╭──
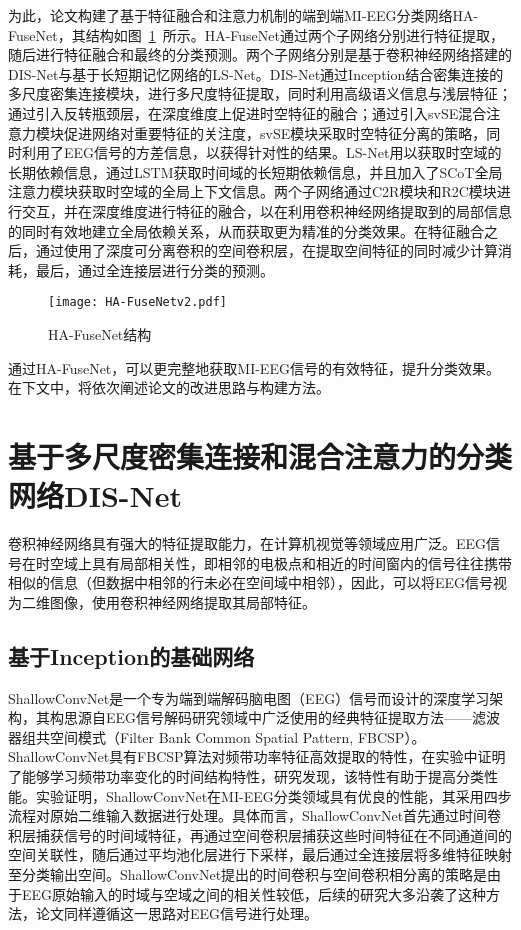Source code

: 为此，论文构建了基于特征融合和注意力机制的端到端MI-EEG分类网络HA-FuseNet，其结构如图~\ref{fig:hafuse}~所示。HA-FuseNet通过两个子网络分别进行特征提取，随后进行特征融合和最终的分类预测。两个子网络分别是基于卷积神经网络搭建的DIS-Net与基于长短期记忆网络的LS-Net。DIS-Net通过Inception结合密集连接的多尺度密集连接模块，进行多尺度特征提取，同时利用高级语义信息与浅层特征；通过引入反转瓶颈层，在深度维度上促进时空特征的融合；通过引入svSE混合注意力模块促进网络对重要特征的关注度，svSE模块采取时空特征分离的策略，同时利用了EEG信号的方差信息，以获得针对性的结果。LS-Net用以获取时空域的长期依赖信息，通过LSTM获取时间域的长短期依赖信息，并且加入了SCoT全局注意力模块获取时空域的全局上下文信息。两个子网络通过C2R模块和R2C模块进行交互，并在深度维度进行特征的融合，以在利用卷积神经网络提取到的局部信息的同时有效地建立全局依赖关系，从而获取更为精准的分类效果。在特征融合之后，通过使用了深度可分离卷积的空间卷积层，在提取空间特征的同时减少计算消耗，最后，通过全连接层进行分类的预测。
\begin{figure}
    \centering
    \texttt{[image: HA-FuseNetv2.pdf]}
    \caption{HA-FuseNet结构}
    \label{fig:hafuse}
  \end{figure}

通过HA-FuseNet，可以更完整地获取MI-EEG信号的有效特征，提升分类效果。在下文中，将依次阐述论文的改进思路与构建方法。

\section{基于多尺度密集连接和混合注意力的分类网络DIS-Net}

卷积神经网络具有强大的特征提取能力，在计算机视觉等领域应用广泛。EEG信号在时空域上具有局部相关性，即相邻的电极点和相近的时间窗内的信号往往携带相似的信息（但数据中相邻的行未必在空间域中相邻），因此，可以将EEG信号视为二维图像，使用卷积神经网络提取其局部特征。

\subsection{基于Inception的基础网络}

ShallowConvNet\cite{schirrmeister2017deep}是一个专为端到端解码脑电图（EEG）信号而设计的深度学习架构，其构思源自EEG信号解码研究领域中广泛使用的经典特征提取方法——滤波器组共空间模式（Filter Bank Common Spatial Pattern, FBCSP）\cite{ang2008filter}。ShallowConvNet具有FBCSP算法对频带功率特征高效提取的特性，在实验中证明了能够学习频带功率变化的时间结构特性\cite{schirrmeister2017deep}，研究发现，该特性有助于提高分类性能\cite{sakhavi2015parallel}。实验证明，ShallowConvNet在MI-EEG分类领域具有优良的性能\cite{lawhern2018eegnet}，其采用四步流程对原始二维输入数据进行处理。具体而言，ShallowConvNet首先通过时间卷积层捕获信号的时间域特征，再通过空间卷积层捕获这些时间特征在不同通道间的空间关联性，随后通过平均池化层进行下采样，最后通过全连接层将多维特征映射至分类输出空间。ShallowConvNet提出的时间卷积与空间卷积相分离的策略是由于EEG原始输入的时域与空域之间的相关性较低，后续的研究大多沿袭了这种方法，论文同样遵循这一思路对EEG信号进行处理。

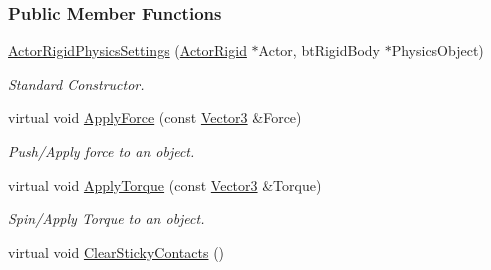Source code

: \subsubsection*{Public Member Functions}
\begin{DoxyCompactItemize}
\item 
\hyperlink{classMezzanine_1_1ActorRigidPhysicsSettings_a01aac76583a043e4917546ab6fabe160}{ActorRigidPhysicsSettings} (\hyperlink{classMezzanine_1_1ActorRigid}{ActorRigid} $\ast$Actor, btRigidBody $\ast$PhysicsObject)
\begin{DoxyCompactList}\small\item\em Standard Constructor. \item\end{DoxyCompactList}\item 
virtual void \hyperlink{classMezzanine_1_1ActorRigidPhysicsSettings_aafa276832f06cc6a72f8ff0b8ccea155}{ApplyForce} (const \hyperlink{classMezzanine_1_1Vector3}{Vector3} \&Force)
\begin{DoxyCompactList}\small\item\em Push/Apply force to an object. \item\end{DoxyCompactList}\item 
virtual void \hyperlink{classMezzanine_1_1ActorRigidPhysicsSettings_a431d7e6e6f8a62d1ff626d2ccf5d7a6d}{ApplyTorque} (const \hyperlink{classMezzanine_1_1Vector3}{Vector3} \&Torque)
\begin{DoxyCompactList}\small\item\em Spin/Apply Torque to an object. \item\end{DoxyCompactList}\item 
\hypertarget{classMezzanine_1_1ActorRigidPhysicsSettings_a6a5f7320087dc36d235ed9551bba193a}{
virtual void \hyperlink{classMezzanine_1_1ActorRigidPhysicsSettings_a6a5f7320087dc36d235ed9551bba193a}{ClearStickyContacts} ()}
\label{classMezzanine_1_1ActorRigidPhysicsSettings_a6a5f7320087dc36d235ed9551bba193a}


\end{DoxyCompactItemize}
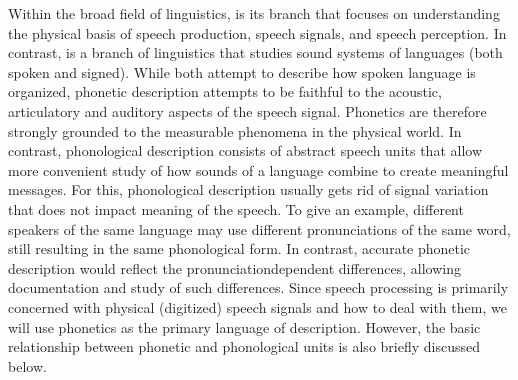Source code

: \documentclass[letterpaper,10pt,english]{jupyterBook}
\begin{document}
\sphinxAtStartPar
Within the broad field of linguistics,  is its branch that
focuses on understanding the physical basis of speech production, speech
signals, and speech perception. In contrast,  is a branch of
linguistics that studies sound systems of languages (both spoken and
signed). While both attempt to describe how spoken language is
organized, phonetic description attempts to be faithful to the acoustic,
articulatory and auditory aspects of the speech signal. Phonetics are
therefore strongly grounded to the measurable phenomena in the physical
world. In contrast, phonological description consists of abstract speech
units that allow more convenient study of how sounds of a language
combine to create meaningful messages. For this, phonological
description usually gets rid of signal variation that does not impact
meaning of the speech. To give an example, different speakers of the
same language may use different pronunciations of the same word, still
resulting in the same phonological form. In contrast, accurate phonetic
description would reflect the pronunciation\sphinxhyphen{}dependent differences,
allowing documentation and study of such differences. Since speech
processing is primarily concerned with physical (digitized) speech
signals and how to deal with them, we will use phonetics as the primary
language of description. However, the basic relationship between
phonetic and phonological units is also briefly discussed below.
\end{document}
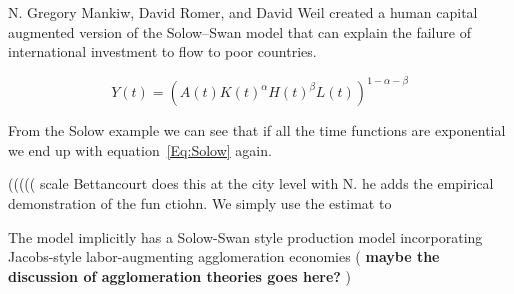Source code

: 




N. Gregory Mankiw, David Romer, and David Weil created a human capital augmented version of the Solow–Swan model that can explain the failure of international investment to flow to poor countries.

    \[Y(t)=(A(t)K(t)^\alpha H(t)^\beta L(t))^{1-\alpha -\beta} \]
    
    From the Solow example we can see that if all the time functions are exponential we end up with equation~\ref{Eq:Solow} again.
    
 

(((((   scale Bettancourt does this at the city level with N. he adds the empirical demonstration of the fun ctiohn. We  simply use the estimat to    

The model implicitly has a Solow-Swan style production model incorporating Jacobs-style labor-augmenting agglomeration economies (\textbf{\color{blue} maybe the discussion of agglomeration theories goes here? }) 









\color{black}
╰──
* **INSTRUCTIONS TO FOLLOW**
Scan the data above and report each line in which "DoxyCompactList" is present.

* **EXERCISE OUTPUT**
\begin{DoxyCompactList}\small\item\em Standard Constructor. \item\end{DoxyCompactList}\item 
\begin{DoxyCompactList}\small\item\em Push/Apply force to an object. \item\end{DoxyCompactList}\item 
\begin{DoxyCompactList}\small\item\em Spin/Apply Torque to an object. \item\end{DoxyCompactList}\item 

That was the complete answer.